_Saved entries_
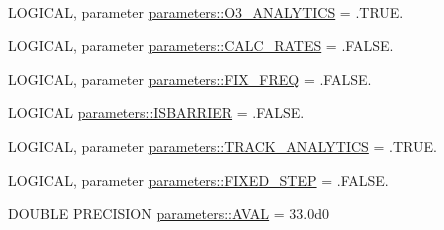 \begin{DoxyCompactItemize}
$$\item 
LOGICAL, parameter \hyperlink{namespaceparameters_aba22684f89f881fe4dc9d78bd30d6f5b}{parameters::O3\_\-ANALYTICS} = .TRUE.
\item 
LOGICAL, parameter \hyperlink{namespaceparameters_abf0f37eb423e843da77558c657a43220}{parameters::CALC\_\-RATES} = .FALSE.
\item 
LOGICAL, parameter \hyperlink{namespaceparameters_a557f350ba21ed1a34656e6cce03635fb}{parameters::FIX\_\-FREQ} = .FALSE.
\item 
LOGICAL \hyperlink{namespaceparameters_a3353739a07b03f983c7528bce590be69}{parameters::ISBARRIER} = .FALSE.
\item 
LOGICAL, parameter \hyperlink{namespaceparameters_ad4575bbb41153e584b501a6238bd4b6c}{parameters::TRACK\_\-ANALYTICS} = .TRUE.
\item 
LOGICAL, parameter \hyperlink{namespaceparameters_a1a34e9253cb6baa25fe90345e4a0ceb2}{parameters::FIXED\_\-STEP} = .FALSE.
\item 
DOUBLE PRECISION \hyperlink{namespaceparameters_ae2d7b8b9e8df09f194ff75d43b02afbb}{parameters::AVAL} = 33.0d0
\end{DoxyCompactItemize}

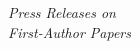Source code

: \documentclass[11pt]{article}
\begin{document}
\hspace{2.5mm} \parbox{1.5in}{\textit{Press Releases on \\ First-Author Papers \\ \\ \\ \\ \\  \\ \\ \\ \\ \\ \\ \\ \\ \\ \\ \\ \\ \\ \\ \\ \\ \\ \\ \\ \\  }}
\end{document}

_What is required_
Whenever the string "TRUE" shows up in a line of the records, copy that line.

_Response to this exercise_
LOGICAL, parameter \hyperlink{namespaceparameters_aba22684f89f881fe4dc9d78bd30d6f5b}{parameters::O3\_\-ANALYTICS} = .TRUE.
LOGICAL, parameter \hyperlink{namespaceparameters_ad4575bbb41153e584b501a6238bd4b6c}{parameters::TRACK\_\-ANALYTICS} = .TRUE.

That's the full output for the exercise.